El ciudadano ha acabado por infantilizarse, vive en el mundo de yupi o de Disney. Se está perdiendo el más común de los sentidos que es tomar conciencia normal de la realidad. Cada día más asistimos a una sensación en la que parece que a la gente le hay que decir que pensar e incluso con que cabrearse, lo que hacer o no hacer, lo que está de moda y u obsoleto.
Nuestra historia, tras el fracaso educativo de la educación en valores, se ha convertido en una penosa visión de España llena de episodios chuscos e inventados por la parcelación territorial de la historia.

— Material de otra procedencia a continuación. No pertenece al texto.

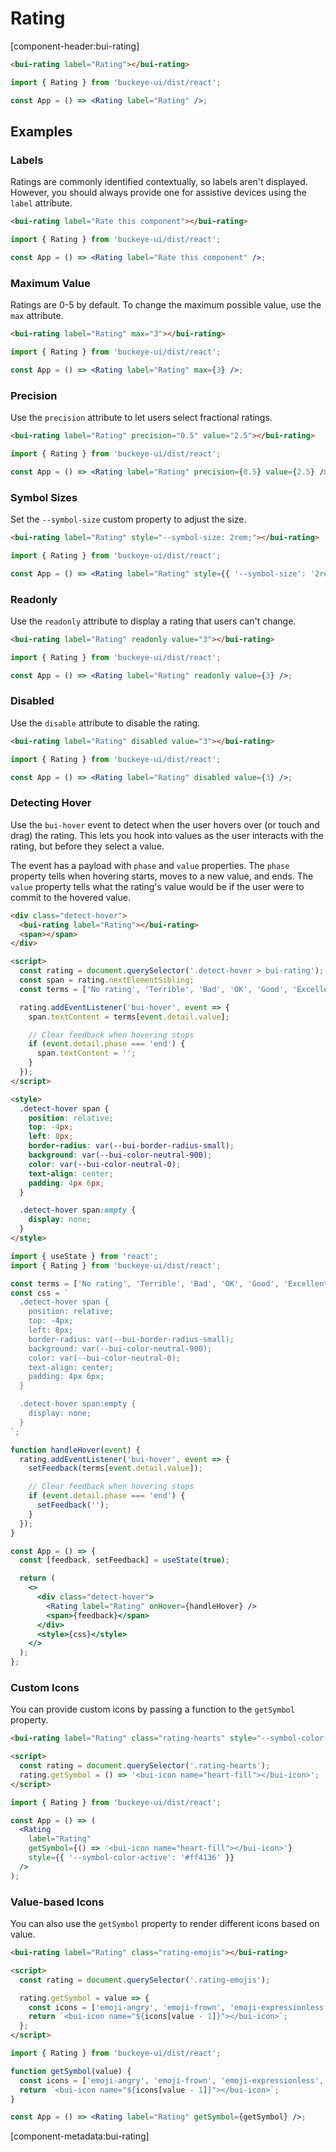 # Rating

[component-header:bui-rating]

```html preview
<bui-rating label="Rating"></bui-rating>
```

```jsx react
import { Rating } from 'buckeye-ui/dist/react';

const App = () => <Rating label="Rating" />;
```

## Examples

### Labels

Ratings are commonly identified contextually, so labels aren't displayed. However, you should always provide one for assistive devices using the `label` attribute.

```html preview
<bui-rating label="Rate this component"></bui-rating>
```

```jsx react
import { Rating } from 'buckeye-ui/dist/react';

const App = () => <Rating label="Rate this component" />;
```

### Maximum Value

Ratings are 0-5 by default. To change the maximum possible value, use the `max` attribute.

```html preview
<bui-rating label="Rating" max="3"></bui-rating>
```

```jsx react
import { Rating } from 'buckeye-ui/dist/react';

const App = () => <Rating label="Rating" max={3} />;
```

### Precision

Use the `precision` attribute to let users select fractional ratings.

```html preview
<bui-rating label="Rating" precision="0.5" value="2.5"></bui-rating>
```

```jsx react
import { Rating } from 'buckeye-ui/dist/react';

const App = () => <Rating label="Rating" precision={0.5} value={2.5} />;
```

### Symbol Sizes

Set the `--symbol-size` custom property to adjust the size.

```html preview
<bui-rating label="Rating" style="--symbol-size: 2rem;"></bui-rating>
```

```jsx react
import { Rating } from 'buckeye-ui/dist/react';

const App = () => <Rating label="Rating" style={{ '--symbol-size': '2rem' }} />;
```

### Readonly

Use the `readonly` attribute to display a rating that users can't change.

```html preview
<bui-rating label="Rating" readonly value="3"></bui-rating>
```

```jsx react
import { Rating } from 'buckeye-ui/dist/react';

const App = () => <Rating label="Rating" readonly value={3} />;
```

### Disabled

Use the `disable` attribute to disable the rating.

```html preview
<bui-rating label="Rating" disabled value="3"></bui-rating>
```

```jsx react
import { Rating } from 'buckeye-ui/dist/react';

const App = () => <Rating label="Rating" disabled value={3} />;
```

### Detecting Hover

Use the `bui-hover` event to detect when the user hovers over (or touch and drag) the rating. This lets you hook into values as the user interacts with the rating, but before they select a value.

The event has a payload with `phase` and `value` properties. The `phase` property tells when hovering starts, moves to a new value, and ends. The `value` property tells what the rating's value would be if the user were to commit to the hovered value.

```html preview
<div class="detect-hover">
  <bui-rating label="Rating"></bui-rating>
  <span></span>
</div>

<script>
  const rating = document.querySelector('.detect-hover > bui-rating');
  const span = rating.nextElementSibling;
  const terms = ['No rating', 'Terrible', 'Bad', 'OK', 'Good', 'Excellent'];

  rating.addEventListener('bui-hover', event => {
    span.textContent = terms[event.detail.value];

    // Clear feedback when hovering stops
    if (event.detail.phase === 'end') {
      span.textContent = '';
    }
  });
</script>

<style>
  .detect-hover span {
    position: relative;
    top: -4px;
    left: 8px;
    border-radius: var(--bui-border-radius-small);
    background: var(--bui-color-neutral-900);
    color: var(--bui-color-neutral-0);
    text-align: center;
    padding: 4px 6px;
  }

  .detect-hover span:empty {
    display: none;
  }
</style>
```

```jsx react
import { useState } from 'react';
import { Rating } from 'buckeye-ui/dist/react';

const terms = ['No rating', 'Terrible', 'Bad', 'OK', 'Good', 'Excellent'];
const css = `
  .detect-hover span {
    position: relative;
    top: -4px;
    left: 8px;
    border-radius: var(--bui-border-radius-small);
    background: var(--bui-color-neutral-900);
    color: var(--bui-color-neutral-0);
    text-align: center;
    padding: 4px 6px;
  }

  .detect-hover span:empty {
    display: none;
  }
`;

function handleHover(event) {
  rating.addEventListener('bui-hover', event => {
    setFeedback(terms[event.detail.value]);

    // Clear feedback when hovering stops
    if (event.detail.phase === 'end') {
      setFeedback('');
    }
  });
}

const App = () => {
  const [feedback, setFeedback] = useState(true);

  return (
    <>
      <div class="detect-hover">
        <Rating label="Rating" onHover={handleHover} />
        <span>{feedback}</span>
      </div>
      <style>{css}</style>
    </>
  );
};
```

### Custom Icons

You can provide custom icons by passing a function to the `getSymbol` property.

```html preview
<bui-rating label="Rating" class="rating-hearts" style="--symbol-color-active: #ff4136;"></bui-rating>

<script>
  const rating = document.querySelector('.rating-hearts');
  rating.getSymbol = () => '<bui-icon name="heart-fill"></bui-icon>';
</script>
```

```jsx react
import { Rating } from 'buckeye-ui/dist/react';

const App = () => (
  <Rating
    label="Rating"
    getSymbol={() => '<bui-icon name="heart-fill"></bui-icon>'}
    style={{ '--symbol-color-active': '#ff4136' }}
  />
);
```

### Value-based Icons

You can also use the `getSymbol` property to render different icons based on value.

```html preview
<bui-rating label="Rating" class="rating-emojis"></bui-rating>

<script>
  const rating = document.querySelector('.rating-emojis');

  rating.getSymbol = value => {
    const icons = ['emoji-angry', 'emoji-frown', 'emoji-expressionless', 'emoji-smile', 'emoji-laughing'];
    return `<bui-icon name="${icons[value - 1]}"></bui-icon>`;
  };
</script>
```

```jsx react
import { Rating } from 'buckeye-ui/dist/react';

function getSymbol(value) {
  const icons = ['emoji-angry', 'emoji-frown', 'emoji-expressionless', 'emoji-smile', 'emoji-laughing'];
  return `<bui-icon name="${icons[value - 1]}"></bui-icon>`;
}

const App = () => <Rating label="Rating" getSymbol={getSymbol} />;
```

[component-metadata:bui-rating]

El absurdo está presente en todo nuestro día a día. Una y otra vez estamos pendientes de llegar a mil y una soluciones, a mil y un consensos. Palabra que ha desplazado a la de negociación. Otro eufemismo más. Antes se negociaba para llegar a acuerdos. Ahora todo el mundo cede para llegar a la nada, pues todo no se puede consensuar. No podemos vivir tampoco constantemente como afirmaba Groucho Marx: “Estos son mis principios, si no le gustan tengo otros”, pues al final no llegaremos a ninguna parte. No resolveremos nada. Es como conducir un coche sin volante. No podemos abandonarnos, ni tampoco nuestras creencias, principios, valores, ni la ética en busca de algo en lo que ninguna de las partes cree, porque al final acabaremos en un desgobierno o en un gobierno del absurdo, es decir un gobierno para nada.